6

Goal

I am trying to figure out why my file system has become read-only so I can address any potential hardware or security issues (main concern) and maybe fix the issue without having to reinstall everything and migrate my files from backup (I might lose some data but probably not much).

According to the manual of btrfs check:

Do not use --repair unless you are advised to do so by a developer or an experienced user, and then only after having accepted that no fsck successfully repair all types of filesystem corruption. Eg. some other software or hardware bugs can fatally damage a volume.

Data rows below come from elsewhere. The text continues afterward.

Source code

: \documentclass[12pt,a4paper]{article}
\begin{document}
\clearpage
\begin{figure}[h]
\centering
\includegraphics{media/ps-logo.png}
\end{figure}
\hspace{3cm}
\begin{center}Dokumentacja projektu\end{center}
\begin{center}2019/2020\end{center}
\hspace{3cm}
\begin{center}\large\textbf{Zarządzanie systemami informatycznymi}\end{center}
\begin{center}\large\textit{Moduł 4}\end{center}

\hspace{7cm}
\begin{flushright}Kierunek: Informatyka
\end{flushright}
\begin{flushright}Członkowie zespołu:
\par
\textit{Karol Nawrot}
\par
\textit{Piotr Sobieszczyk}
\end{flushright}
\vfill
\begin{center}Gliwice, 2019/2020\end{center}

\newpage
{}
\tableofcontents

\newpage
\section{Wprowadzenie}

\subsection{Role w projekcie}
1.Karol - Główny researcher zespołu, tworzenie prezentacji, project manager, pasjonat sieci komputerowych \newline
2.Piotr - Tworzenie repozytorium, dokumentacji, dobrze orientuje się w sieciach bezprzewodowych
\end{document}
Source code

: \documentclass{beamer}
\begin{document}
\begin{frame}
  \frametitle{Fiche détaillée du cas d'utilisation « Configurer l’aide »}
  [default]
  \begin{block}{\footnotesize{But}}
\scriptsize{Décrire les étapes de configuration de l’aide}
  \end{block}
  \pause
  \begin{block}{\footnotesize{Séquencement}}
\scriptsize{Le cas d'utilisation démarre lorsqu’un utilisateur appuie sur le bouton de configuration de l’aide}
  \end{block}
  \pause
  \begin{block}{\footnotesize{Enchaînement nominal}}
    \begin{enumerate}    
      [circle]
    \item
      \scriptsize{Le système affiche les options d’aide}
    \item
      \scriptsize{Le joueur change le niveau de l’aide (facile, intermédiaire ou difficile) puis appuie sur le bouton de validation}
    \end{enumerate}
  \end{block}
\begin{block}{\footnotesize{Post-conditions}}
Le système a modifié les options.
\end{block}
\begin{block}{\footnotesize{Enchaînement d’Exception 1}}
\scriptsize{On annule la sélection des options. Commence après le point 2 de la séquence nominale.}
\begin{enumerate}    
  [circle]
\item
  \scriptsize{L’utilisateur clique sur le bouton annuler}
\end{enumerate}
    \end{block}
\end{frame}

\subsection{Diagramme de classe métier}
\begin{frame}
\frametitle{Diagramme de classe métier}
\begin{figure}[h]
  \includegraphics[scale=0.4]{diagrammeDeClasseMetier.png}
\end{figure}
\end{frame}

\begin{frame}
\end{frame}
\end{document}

I am thinking of trying the --repair option or btrfs scrub but want input from a more experienced user.

What I’ve tried

I first noticed a read-only file system when trying to update my system in the terminal. I was told: Cannot open log file: (30) - Read-only file system [/var/log/dnf5. log]

I have run basic checks (using at least 3 different programs) of my SSD without anything obviously wrong. The SSD and everything else in my computer is about 6 and a half years old, so maybe something is failing. Here is the SMART Data section of the output from sudo smartctl -a /dev/nvme0n1:

=== START OF SMART DATA SECTION ===
SMART overall-health self-assessment test result: PASSED

SMART/Health Information (NVMe Log 0x02, NSID 0x1)
Critical Warning: 0x00
Temperature: 31 Celsius
Available Spare: 100%
Available Spare Threshold: 10%
Percentage Used: 1%
Data Units Read: 33,860,547 [17.3 TB]
Data Units Written: 31,419,841 [16.0 TB]
Host Read Commands: 365,150,063
Host Write Commands: 460,825,882
Controller Busy Time: 1,664
Power Cycles: 8,158
Power On Hours: 1,896
Unsafe Shutdowns: 407
Media and Data Integrity Errors: 0
Error Information Log Entries: 4,286
Warning Comp. Temperature Time: 0
Critical Comp. Temperature Time: 0
Temperature Sensor 1: 31 Celsius
Temperature Sensor 2: 30 Celsius

Error Information (NVMe Log 0x01, 16 of 64 entries)
No Errors Logged

Self-test Log (NVMe Log 0x06, NSID Oxffffffff)
Self-test status: No self-test in progress
No Self-tests Logged

I tried the following I think from a live disk sudo mount -o remount,rw /mount/point but that output an error such as, cannot complete read-only system.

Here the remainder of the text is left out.